- _Exercise instructions_:
Scan the entries below for the word "stringify", then copy each line that holds it.
**** Records for the exercise ****
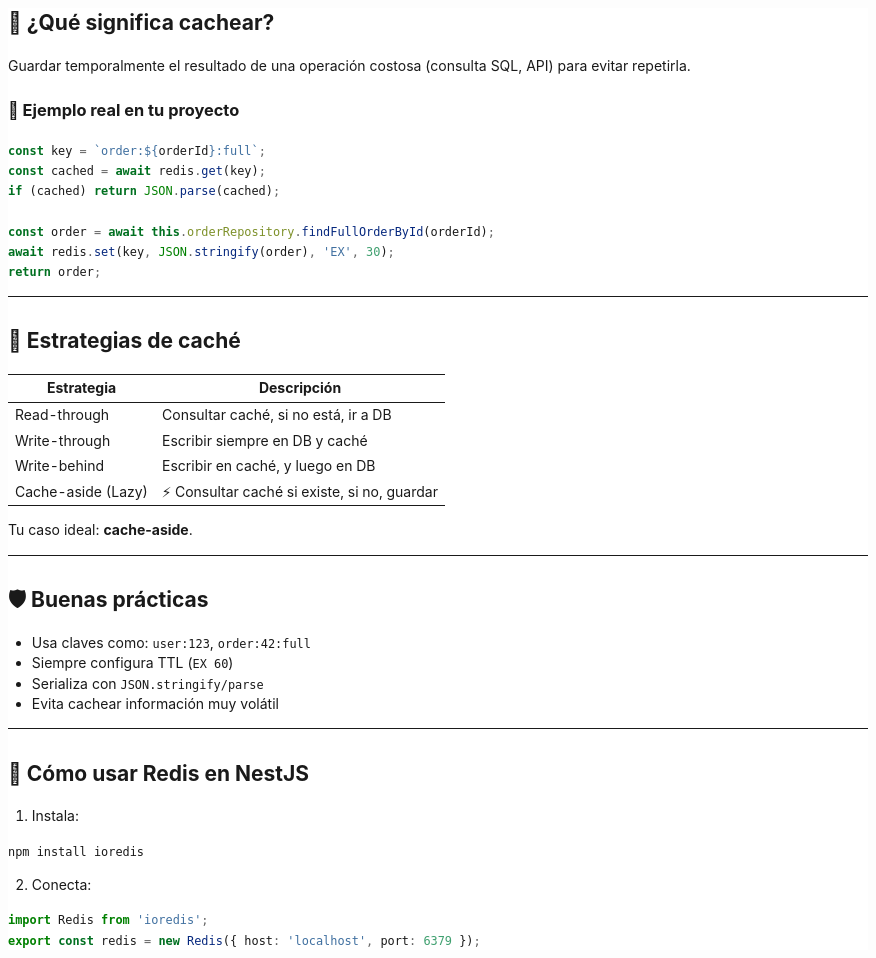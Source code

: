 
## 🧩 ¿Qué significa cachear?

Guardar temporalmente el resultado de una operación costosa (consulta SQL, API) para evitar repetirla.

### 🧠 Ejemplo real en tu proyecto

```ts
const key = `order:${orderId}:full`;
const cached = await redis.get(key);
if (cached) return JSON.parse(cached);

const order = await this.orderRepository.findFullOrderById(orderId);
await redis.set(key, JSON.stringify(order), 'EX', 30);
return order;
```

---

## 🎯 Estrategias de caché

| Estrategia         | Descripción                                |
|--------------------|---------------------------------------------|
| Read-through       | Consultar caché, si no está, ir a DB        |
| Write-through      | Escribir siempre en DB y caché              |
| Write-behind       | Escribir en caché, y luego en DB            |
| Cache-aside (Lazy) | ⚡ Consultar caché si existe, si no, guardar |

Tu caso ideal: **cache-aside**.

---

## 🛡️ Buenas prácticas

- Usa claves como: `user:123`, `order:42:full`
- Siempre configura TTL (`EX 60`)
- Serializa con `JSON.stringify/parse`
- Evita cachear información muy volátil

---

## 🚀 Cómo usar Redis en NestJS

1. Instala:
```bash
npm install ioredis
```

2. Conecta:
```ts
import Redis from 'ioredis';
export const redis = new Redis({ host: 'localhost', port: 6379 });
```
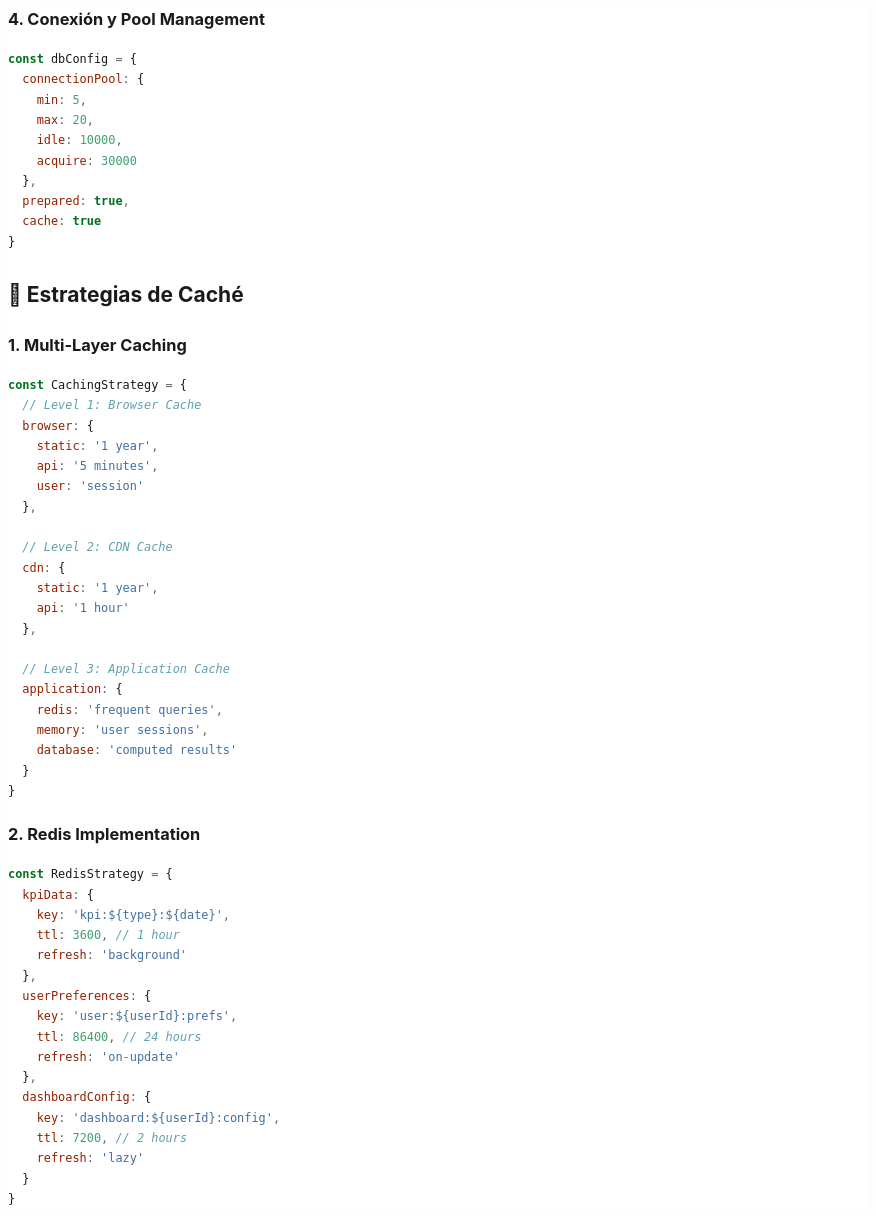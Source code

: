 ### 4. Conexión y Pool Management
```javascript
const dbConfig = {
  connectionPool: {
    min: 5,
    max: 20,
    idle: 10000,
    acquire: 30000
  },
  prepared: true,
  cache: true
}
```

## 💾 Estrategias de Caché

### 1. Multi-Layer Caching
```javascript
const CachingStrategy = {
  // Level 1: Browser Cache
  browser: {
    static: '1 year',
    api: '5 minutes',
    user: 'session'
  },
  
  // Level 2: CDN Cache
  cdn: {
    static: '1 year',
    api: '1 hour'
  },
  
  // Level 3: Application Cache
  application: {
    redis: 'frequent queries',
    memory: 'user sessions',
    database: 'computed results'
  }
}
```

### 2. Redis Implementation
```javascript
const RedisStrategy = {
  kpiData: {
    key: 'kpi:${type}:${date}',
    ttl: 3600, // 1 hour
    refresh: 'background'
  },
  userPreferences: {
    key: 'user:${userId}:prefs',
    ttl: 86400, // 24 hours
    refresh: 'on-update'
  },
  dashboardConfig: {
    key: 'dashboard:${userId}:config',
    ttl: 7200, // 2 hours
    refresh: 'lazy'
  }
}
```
****
- _Output of the task_:
await redis.set(key, JSON.stringify(order), 'EX', 30);
- Serializa con `JSON.stringify/parse`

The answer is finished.